One of the problems that occurs is that many people think words mean what is in the dictionaries. While we can use words that way, we are not limited to it. How else could poetry exist? When a med student hears the word "functional" a thousand times in a year, and 900 times it relates to mental disease, the subtleties of the meaning their brain is absorbing is a distinct bias toward mental disease. This is language as a living thing. Its not what is written up in dictionaries, its whats in the minds of people who use it. Allowing for ambiguity in science is allowing for error, confusion and invalid reasoning. As much as possible it needs to be stamped out.

The real problem though, I think, is it allows statements to be used to pursuade that are only trivially or incidentally correct. It allows spin to be thought of as fact or reason, especially to busy people who do not have time to look into things. And that means practicing medical professionals. Medicine has to give up ambiguity or it cannot be considered fully scientific. If a medical professional reads ambiguous spin a thousand times that implies something that is not true, and they don't recognize this, they will adopt the same attitude. Dogma and spin are contagious.
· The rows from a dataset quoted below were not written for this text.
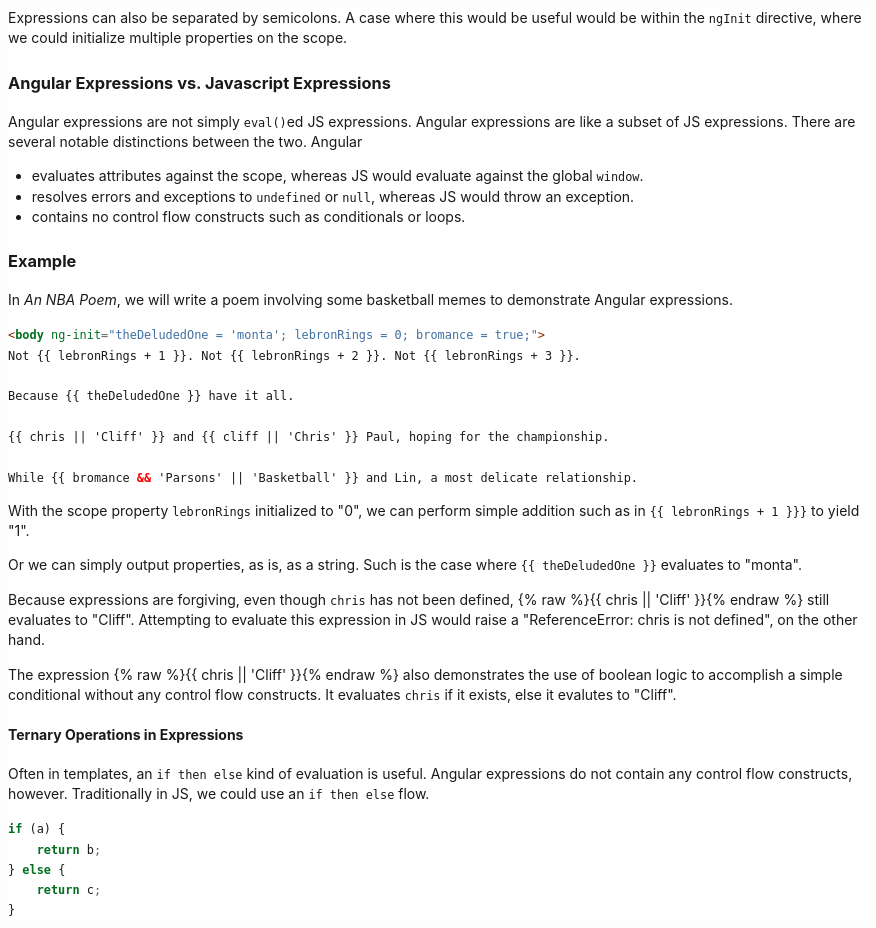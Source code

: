 Expressions can also be separated by semicolons. A case where this would be
useful would be within the ```ngInit``` directive, where we could initialize
multiple properties on the scope.

### Angular Expressions vs. Javascript Expressions

Angular expressions are not simply ```eval()```ed JS expressions. Angular
expressions are like a subset of JS expressions. There are several notable
distinctions between the two. Angular

- evaluates attributes against the scope, whereas JS would evaluate
  against the global ```window```.
- resolves errors and exceptions to ```undefined``` or ```null```,
  whereas JS would throw an exception.
- contains no control flow constructs such as conditionals or loops.

### Example

In *An NBA Poem*, we will write a poem involving some basketball memes to
demonstrate Angular expressions.

```html
<body ng-init="theDeludedOne = 'monta'; lebronRings = 0; bromance = true;">
Not {{ lebronRings + 1 }}. Not {{ lebronRings + 2 }}. Not {{ lebronRings + 3 }}.

Because {{ theDeludedOne }} have it all.

{{ chris || 'Cliff' }} and {{ cliff || 'Chris' }} Paul, hoping for the championship.

While {{ bromance && 'Parsons' || 'Basketball' }} and Lin, a most delicate relationship.
```

With the scope property ```lebronRings``` initialized to "0", we can perform
simple addition such as in ```{{ lebronRings + 1 }}}``` to yield "1".

Or we can simply output properties, as is, as a string. Such is the case where
```{{ theDeludedOne }}``` evaluates to "monta".

Because expressions are forgiving, even though  ```chris``` has not been
defined, {% raw %}{{ chris || 'Cliff' }}{% endraw %} still evaluates to
"Cliff". Attempting to evaluate this expression in JS would raise a
"ReferenceError: chris is not defined", on the other hand.

The expression {% raw %}{{ chris || 'Cliff' }}{% endraw %} also demonstrates
the use of boolean logic to accomplish a simple conditional without any control
flow constructs. It evaluates ```chris``` if it exists, else it evalutes to
"Cliff".

#### Ternary Operations in Expressions

Often in templates, an ```if then else``` kind of evaluation is useful. Angular
expressions do not contain any control flow constructs, however. Traditionally
in JS, we could use an ```if then else``` flow.

```js
if (a) {
    return b;
} else {
    return c;
}
```
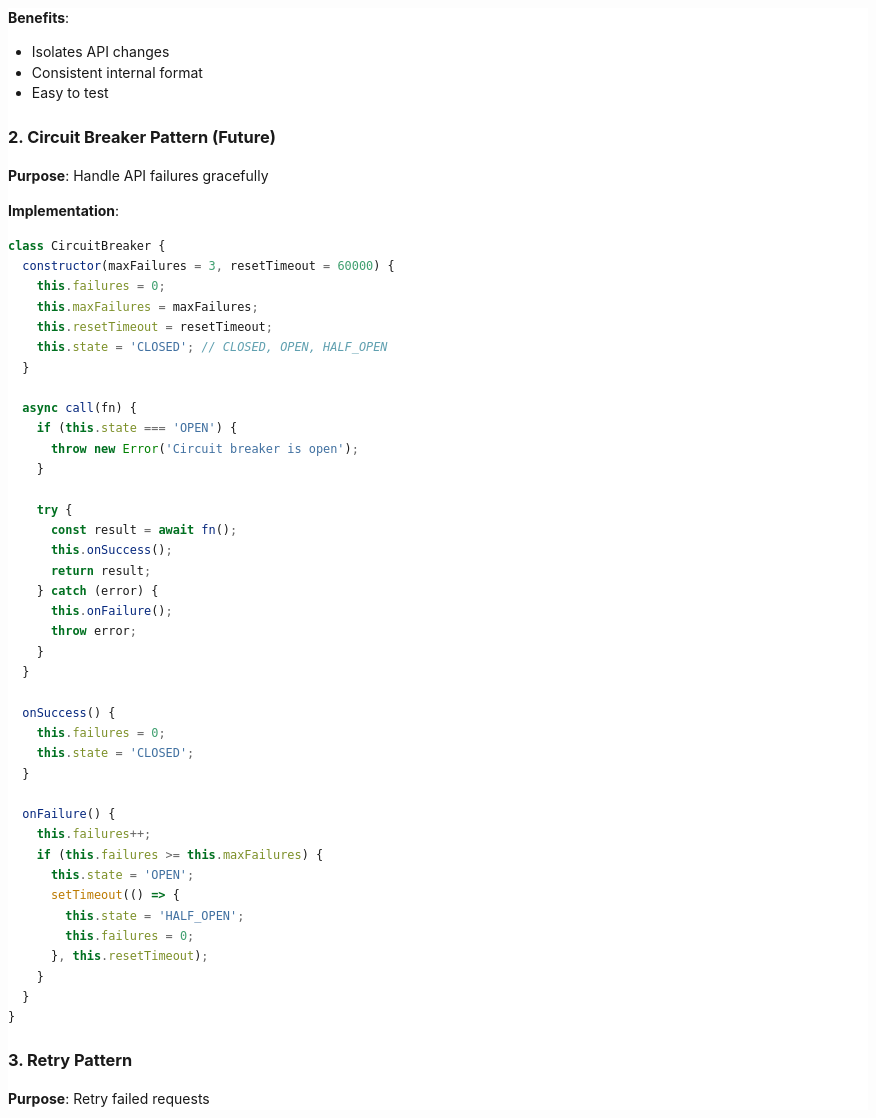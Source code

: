 **Benefits**:
- Isolates API changes
- Consistent internal format
- Easy to test

### 2. Circuit Breaker Pattern (Future)
**Purpose**: Handle API failures gracefully

**Implementation**:
```javascript
class CircuitBreaker {
  constructor(maxFailures = 3, resetTimeout = 60000) {
    this.failures = 0;
    this.maxFailures = maxFailures;
    this.resetTimeout = resetTimeout;
    this.state = 'CLOSED'; // CLOSED, OPEN, HALF_OPEN
  }
  
  async call(fn) {
    if (this.state === 'OPEN') {
      throw new Error('Circuit breaker is open');
    }
    
    try {
      const result = await fn();
      this.onSuccess();
      return result;
    } catch (error) {
      this.onFailure();
      throw error;
    }
  }
  
  onSuccess() {
    this.failures = 0;
    this.state = 'CLOSED';
  }
  
  onFailure() {
    this.failures++;
    if (this.failures >= this.maxFailures) {
      this.state = 'OPEN';
      setTimeout(() => {
        this.state = 'HALF_OPEN';
        this.failures = 0;
      }, this.resetTimeout);
    }
  }
}
```

### 3. Retry Pattern
**Purpose**: Retry failed requests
Ambiguity is the realm of poets and spin doctors. Poetry has wide value (most songs are poetry), spin doctoring serves agendas. Science by spin is a hallmark of pseudoscience.

Bye, Alex

PS If you look at the proposals in relation to definitions including DSM there are inherent problems with the definitions. There is a trend in DSM to weaken the definition of psychosomatic. The DSM-IV claims that it can be justified without reason to believe its psychological, on the basis that there is no physical disorder that explains all of it. The ICD on the other hand allows that there only have to be physical explanations of symptoms to reject a diagnosis - the entire disorder does not have to be explained. So we have the situation, with current biomedical findings in CFS and ME, that they can be considered somatization by DSM-IV (and V I think) and not by ICD.

PPS There is a claim that the current view in cognitive neuroscience is that all mental diseases are physical. There are only physical diseases, though some affect mental capacity. I have yet to read much on this though. Those really into BPS will argue against this I am sure.